▶ **WORK REQUIRED**:
A verbatim copy of every entry is required.

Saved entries
——

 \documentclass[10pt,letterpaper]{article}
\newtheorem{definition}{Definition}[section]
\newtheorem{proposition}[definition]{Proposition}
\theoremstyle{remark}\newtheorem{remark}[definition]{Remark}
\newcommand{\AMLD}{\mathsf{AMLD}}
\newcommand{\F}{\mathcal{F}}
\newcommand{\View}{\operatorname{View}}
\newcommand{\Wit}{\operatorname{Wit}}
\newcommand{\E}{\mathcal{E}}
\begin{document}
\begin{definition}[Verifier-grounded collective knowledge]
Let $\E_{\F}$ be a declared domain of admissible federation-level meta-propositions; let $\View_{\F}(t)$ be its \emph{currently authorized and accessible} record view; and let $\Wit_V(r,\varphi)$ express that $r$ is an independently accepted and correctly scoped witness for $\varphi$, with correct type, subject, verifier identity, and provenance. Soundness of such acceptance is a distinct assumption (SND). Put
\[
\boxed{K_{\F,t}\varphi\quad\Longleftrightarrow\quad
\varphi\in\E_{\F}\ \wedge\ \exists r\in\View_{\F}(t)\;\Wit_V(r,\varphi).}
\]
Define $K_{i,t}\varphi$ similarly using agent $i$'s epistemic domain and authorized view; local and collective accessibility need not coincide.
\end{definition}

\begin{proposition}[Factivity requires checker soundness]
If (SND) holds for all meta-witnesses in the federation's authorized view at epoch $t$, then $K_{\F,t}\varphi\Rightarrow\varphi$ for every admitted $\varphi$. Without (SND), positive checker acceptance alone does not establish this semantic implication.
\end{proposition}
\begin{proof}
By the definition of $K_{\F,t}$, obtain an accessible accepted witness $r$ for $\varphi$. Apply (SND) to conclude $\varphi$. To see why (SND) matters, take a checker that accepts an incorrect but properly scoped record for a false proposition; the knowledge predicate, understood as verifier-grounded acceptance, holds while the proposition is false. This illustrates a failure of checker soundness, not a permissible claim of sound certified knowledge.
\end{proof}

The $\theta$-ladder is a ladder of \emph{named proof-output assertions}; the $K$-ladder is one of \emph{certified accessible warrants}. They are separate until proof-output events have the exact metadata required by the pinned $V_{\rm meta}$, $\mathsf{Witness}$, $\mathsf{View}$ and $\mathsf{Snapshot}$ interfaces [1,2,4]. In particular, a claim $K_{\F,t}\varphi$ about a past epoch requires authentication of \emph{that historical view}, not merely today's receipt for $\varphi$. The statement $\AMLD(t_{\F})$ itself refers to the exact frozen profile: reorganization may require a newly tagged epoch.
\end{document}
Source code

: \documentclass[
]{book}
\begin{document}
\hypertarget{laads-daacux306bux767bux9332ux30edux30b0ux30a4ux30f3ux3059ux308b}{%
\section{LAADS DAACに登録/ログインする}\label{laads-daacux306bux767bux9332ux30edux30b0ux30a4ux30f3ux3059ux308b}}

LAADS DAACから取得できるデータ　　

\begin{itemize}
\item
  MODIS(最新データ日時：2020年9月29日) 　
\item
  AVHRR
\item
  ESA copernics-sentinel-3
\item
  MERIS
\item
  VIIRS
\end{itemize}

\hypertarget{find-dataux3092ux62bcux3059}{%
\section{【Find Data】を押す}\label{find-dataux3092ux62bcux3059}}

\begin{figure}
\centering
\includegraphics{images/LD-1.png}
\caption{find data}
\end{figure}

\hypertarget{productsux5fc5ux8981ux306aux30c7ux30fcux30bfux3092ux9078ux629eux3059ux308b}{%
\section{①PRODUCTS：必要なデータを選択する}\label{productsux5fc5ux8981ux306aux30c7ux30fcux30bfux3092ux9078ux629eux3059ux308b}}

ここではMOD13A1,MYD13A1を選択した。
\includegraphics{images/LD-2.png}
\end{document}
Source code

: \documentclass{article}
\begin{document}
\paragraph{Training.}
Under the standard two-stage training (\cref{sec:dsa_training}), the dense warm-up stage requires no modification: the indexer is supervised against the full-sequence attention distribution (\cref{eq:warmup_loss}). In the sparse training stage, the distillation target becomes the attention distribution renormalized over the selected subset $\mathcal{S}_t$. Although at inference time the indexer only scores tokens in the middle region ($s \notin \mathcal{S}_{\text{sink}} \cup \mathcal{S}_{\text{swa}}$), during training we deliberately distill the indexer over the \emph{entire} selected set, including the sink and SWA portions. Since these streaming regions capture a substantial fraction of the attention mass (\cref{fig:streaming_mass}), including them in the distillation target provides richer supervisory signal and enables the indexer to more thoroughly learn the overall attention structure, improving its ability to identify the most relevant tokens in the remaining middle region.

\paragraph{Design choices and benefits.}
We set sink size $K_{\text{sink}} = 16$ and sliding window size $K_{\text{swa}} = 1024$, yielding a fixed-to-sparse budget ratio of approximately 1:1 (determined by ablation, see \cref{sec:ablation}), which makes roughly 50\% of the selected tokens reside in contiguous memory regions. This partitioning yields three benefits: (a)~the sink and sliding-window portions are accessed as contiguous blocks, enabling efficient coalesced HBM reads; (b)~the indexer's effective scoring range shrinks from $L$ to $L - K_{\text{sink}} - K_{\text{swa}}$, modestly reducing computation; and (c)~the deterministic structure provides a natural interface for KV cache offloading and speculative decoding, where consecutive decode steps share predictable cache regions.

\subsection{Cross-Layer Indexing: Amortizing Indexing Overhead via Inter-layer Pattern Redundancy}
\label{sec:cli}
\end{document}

——

▶ **EXERCISE RESPONSE**:
 \documentclass[10pt,letterpaper]{article}
\newtheorem{definition}{Definition}[section]
\newtheorem{proposition}[definition]{Proposition}
\theoremstyle{remark}\newtheorem{remark}[definition]{Remark}
\newcommand{\AMLD}{\mathsf{AMLD}}
\newcommand{\F}{\mathcal{F}}
\newcommand{\View}{\operatorname{View}}
\newcommand{\Wit}{\operatorname{Wit}}
\newcommand{\E}{\mathcal{E}}
\begin{document}
\begin{definition}[Verifier-grounded collective knowledge]
Let $\E_{\F}$ be a declared domain of admissible federation-level meta-propositions; let $\View_{\F}(t)$ be its \emph{currently authorized and accessible} record view; and let $\Wit_V(r,\varphi)$ express that $r$ is an independently accepted and correctly scoped witness for $\varphi$, with correct type, subject, verifier identity, and provenance. Soundness of such acceptance is a distinct assumption (SND). Put
\[
\boxed{K_{\F,t}\varphi\quad\Longleftrightarrow\quad
\varphi\in\E_{\F}\ \wedge\ \exists r\in\View_{\F}(t)\;\Wit_V(r,\varphi).}
\]
Define $K_{i,t}\varphi$ similarly using agent $i$'s epistemic domain and authorized view; local and collective accessibility need not coincide.
\end{definition}

\begin{proposition}[Factivity requires checker soundness]
If (SND) holds for all meta-witnesses in the federation's authorized view at epoch $t$, then $K_{\F,t}\varphi\Rightarrow\varphi$ for every admitted $\varphi$. Without (SND), positive checker acceptance alone does not establish this semantic implication.
\end{proposition}
\begin{proof}
By the definition of $K_{\F,t}$, obtain an accessible accepted witness $r$ for $\varphi$. Apply (SND) to conclude $\varphi$. To see why (SND) matters, take a checker that accepts an incorrect but properly scoped record for a false proposition; the knowledge predicate, understood as verifier-grounded acceptance, holds while the proposition is false. This illustrates a failure of checker soundness, not a permissible claim of sound certified knowledge.
\end{proof}

The $\theta$-ladder is a ladder of \emph{named proof-output assertions}; the $K$-ladder is one of \emph{certified accessible warrants}. They are separate until proof-output events have the exact metadata required by the pinned $V_{\rm meta}$, $\mathsf{Witness}$, $\mathsf{View}$ and $\mathsf{Snapshot}$ interfaces [1,2,4]. In particular, a claim $K_{\F,t}\varphi$ about a past epoch requires authentication of \emph{that historical view}, not merely today's receipt for $\varphi$. The statement $\AMLD(t_{\F})$ itself refers to the exact frozen profile: reorganization may require a newly tagged epoch.
\end{document}
Source code

: \documentclass[
]{book}
\begin{document}
\hypertarget{laads-daacux306bux767bux9332ux30edux30b0ux30a4ux30f3ux3059ux308b}{%
\section{LAADS DAACに登録/ログインする}\label{laads-daacux306bux767bux9332ux30edux30b0ux30a4ux30f3ux3059ux308b}}

LAADS DAACから取得できるデータ　　

\begin{itemize}
\item
  MODIS(最新データ日時：2020年9月29日) 　
\item
  AVHRR
\item
  ESA copernics-sentinel-3
\item
  MERIS
\item
  VIIRS
\end{itemize}

\hypertarget{find-dataux3092ux62bcux3059}{%
\section{【Find Data】を押す}\label{find-dataux3092ux62bcux3059}}

\begin{figure}
\centering
\includegraphics{images/LD-1.png}
\caption{find data}
\end{figure}

\hypertarget{productsux5fc5ux8981ux306aux30c7ux30fcux30bfux3092ux9078ux629eux3059ux308b}{%
\section{①PRODUCTS：必要なデータを選択する}\label{productsux5fc5ux8981ux306aux30c7ux30fcux30bfux3092ux9078ux629eux3059ux308b}}

ここではMOD13A1,MYD13A1を選択した。
\includegraphics{images/LD-2.png}
\end{document}
Source code

: \documentclass{article}
\begin{document}
\paragraph{Training.}
Under the standard two-stage training (\cref{sec:dsa_training}), the dense warm-up stage requires no modification: the indexer is supervised against the full-sequence attention distribution (\cref{eq:warmup_loss}). In the sparse training stage, the distillation target becomes the attention distribution renormalized over the selected subset $\mathcal{S}_t$. Although at inference time the indexer only scores tokens in the middle region ($s \notin \mathcal{S}_{\text{sink}} \cup \mathcal{S}_{\text{swa}}$), during training we deliberately distill the indexer over the \emph{entire} selected set, including the sink and SWA portions. Since these streaming regions capture a substantial fraction of the attention mass (\cref{fig:streaming_mass}), including them in the distillation target provides richer supervisory signal and enables the indexer to more thoroughly learn the overall attention structure, improving its ability to identify the most relevant tokens in the remaining middle region.

\paragraph{Design choices and benefits.}
We set sink size $K_{\text{sink}} = 16$ and sliding window size $K_{\text{swa}} = 1024$, yielding a fixed-to-sparse budget ratio of approximately 1:1 (determined by ablation, see \cref{sec:ablation}), which makes roughly 50\% of the selected tokens reside in contiguous memory regions. This partitioning yields three benefits: (a)~the sink and sliding-window portions are accessed as contiguous blocks, enabling efficient coalesced HBM reads; (b)~the indexer's effective scoring range shrinks from $L$ to $L - K_{\text{sink}} - K_{\text{swa}}$, modestly reducing computation; and (c)~the deterministic structure provides a natural interface for KV cache offloading and speculative decoding, where consecutive decode steps share predictable cache regions.

\subsection{Cross-Layer Indexing: Amortizing Indexing Overhead via Inter-layer Pattern Redundancy}
\label{sec:cli}
\end{document}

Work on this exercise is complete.